(Available data)
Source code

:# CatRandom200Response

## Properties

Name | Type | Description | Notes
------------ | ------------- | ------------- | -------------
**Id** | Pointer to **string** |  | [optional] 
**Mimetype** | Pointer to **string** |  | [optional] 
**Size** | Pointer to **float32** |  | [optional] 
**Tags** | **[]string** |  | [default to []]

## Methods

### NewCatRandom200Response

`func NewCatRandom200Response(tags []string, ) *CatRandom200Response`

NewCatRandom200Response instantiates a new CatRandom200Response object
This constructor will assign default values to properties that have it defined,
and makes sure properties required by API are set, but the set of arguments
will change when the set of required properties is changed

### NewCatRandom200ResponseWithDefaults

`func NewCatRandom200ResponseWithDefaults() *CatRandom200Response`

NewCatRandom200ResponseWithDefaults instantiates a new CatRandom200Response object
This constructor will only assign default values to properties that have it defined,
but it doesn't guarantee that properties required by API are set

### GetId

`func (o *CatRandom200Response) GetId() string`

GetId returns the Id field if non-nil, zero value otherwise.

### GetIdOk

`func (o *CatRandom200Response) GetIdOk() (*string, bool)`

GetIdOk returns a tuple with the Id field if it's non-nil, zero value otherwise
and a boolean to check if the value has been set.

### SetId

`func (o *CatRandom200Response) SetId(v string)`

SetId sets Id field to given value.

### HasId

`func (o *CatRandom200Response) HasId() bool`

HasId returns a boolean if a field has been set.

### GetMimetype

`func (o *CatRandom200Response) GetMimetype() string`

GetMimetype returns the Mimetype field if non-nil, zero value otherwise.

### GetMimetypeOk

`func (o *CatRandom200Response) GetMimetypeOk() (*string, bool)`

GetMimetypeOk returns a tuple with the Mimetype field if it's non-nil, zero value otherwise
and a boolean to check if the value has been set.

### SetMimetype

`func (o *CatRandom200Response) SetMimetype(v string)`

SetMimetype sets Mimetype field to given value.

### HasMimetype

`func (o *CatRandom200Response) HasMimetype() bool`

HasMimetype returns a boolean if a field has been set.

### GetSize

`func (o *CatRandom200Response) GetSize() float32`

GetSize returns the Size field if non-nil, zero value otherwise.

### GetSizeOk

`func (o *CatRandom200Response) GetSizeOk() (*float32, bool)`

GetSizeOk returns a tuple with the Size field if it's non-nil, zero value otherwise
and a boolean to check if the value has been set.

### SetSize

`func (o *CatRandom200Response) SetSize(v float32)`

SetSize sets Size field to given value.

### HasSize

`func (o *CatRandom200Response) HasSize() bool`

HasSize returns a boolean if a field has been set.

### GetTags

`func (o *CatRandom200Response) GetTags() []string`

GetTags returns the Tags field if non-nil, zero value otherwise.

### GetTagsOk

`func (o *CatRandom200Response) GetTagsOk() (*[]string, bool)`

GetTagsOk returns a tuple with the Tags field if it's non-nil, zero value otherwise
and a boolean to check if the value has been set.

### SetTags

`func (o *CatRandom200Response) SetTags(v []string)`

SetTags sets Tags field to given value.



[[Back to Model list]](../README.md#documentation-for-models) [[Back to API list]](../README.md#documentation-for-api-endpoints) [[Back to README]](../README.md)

(Problem to work on)
Output every record above in full, exactly as it reads.

(Solution)
Source code

:# CatRandom200Response

## Properties

Name | Type | Description | Notes
------------ | ------------- | ------------- | -------------
**Id** | Pointer to **string** |  | [optional] 
**Mimetype** | Pointer to **string** |  | [optional] 
**Size** | Pointer to **float32** |  | [optional] 
**Tags** | **[]string** |  | [default to []]

## Methods

### NewCatRandom200Response

`func NewCatRandom200Response(tags []string, ) *CatRandom200Response`

NewCatRandom200Response instantiates a new CatRandom200Response object
This constructor will assign default values to properties that have it defined,
and makes sure properties required by API are set, but the set of arguments
will change when the set of required properties is changed

### NewCatRandom200ResponseWithDefaults

`func NewCatRandom200ResponseWithDefaults() *CatRandom200Response`

NewCatRandom200ResponseWithDefaults instantiates a new CatRandom200Response object
This constructor will only assign default values to properties that have it defined,
but it doesn't guarantee that properties required by API are set

### GetId

`func (o *CatRandom200Response) GetId() string`

GetId returns the Id field if non-nil, zero value otherwise.

### GetIdOk

`func (o *CatRandom200Response) GetIdOk() (*string, bool)`

GetIdOk returns a tuple with the Id field if it's non-nil, zero value otherwise
and a boolean to check if the value has been set.

### SetId

`func (o *CatRandom200Response) SetId(v string)`

SetId sets Id field to given value.

### HasId

`func (o *CatRandom200Response) HasId() bool`

HasId returns a boolean if a field has been set.

### GetMimetype

`func (o *CatRandom200Response) GetMimetype() string`

GetMimetype returns the Mimetype field if non-nil, zero value otherwise.

### GetMimetypeOk

`func (o *CatRandom200Response) GetMimetypeOk() (*string, bool)`

GetMimetypeOk returns a tuple with the Mimetype field if it's non-nil, zero value otherwise
and a boolean to check if the value has been set.

### SetMimetype

`func (o *CatRandom200Response) SetMimetype(v string)`

SetMimetype sets Mimetype field to given value.

### HasMimetype

`func (o *CatRandom200Response) HasMimetype() bool`

HasMimetype returns a boolean if a field has been set.

### GetSize

`func (o *CatRandom200Response) GetSize() float32`

GetSize returns the Size field if non-nil, zero value otherwise.

### GetSizeOk

`func (o *CatRandom200Response) GetSizeOk() (*float32, bool)`

GetSizeOk returns a tuple with the Size field if it's non-nil, zero value otherwise
and a boolean to check if the value has been set.

### SetSize

`func (o *CatRandom200Response) SetSize(v float32)`

SetSize sets Size field to given value.

### HasSize

`func (o *CatRandom200Response) HasSize() bool`

HasSize returns a boolean if a field has been set.

### GetTags

`func (o *CatRandom200Response) GetTags() []string`

GetTags returns the Tags field if non-nil, zero value otherwise.

### GetTagsOk

`func (o *CatRandom200Response) GetTagsOk() (*[]string, bool)`

GetTagsOk returns a tuple with the Tags field if it's non-nil, zero value otherwise
and a boolean to check if the value has been set.

### SetTags

`func (o *CatRandom200Response) SetTags(v []string)`

SetTags sets Tags field to given value.



[[Back to Model list]](../README.md#documentation-for-models) [[Back to API list]](../README.md#documentation-for-api-endpoints) [[Back to README]](../README.md)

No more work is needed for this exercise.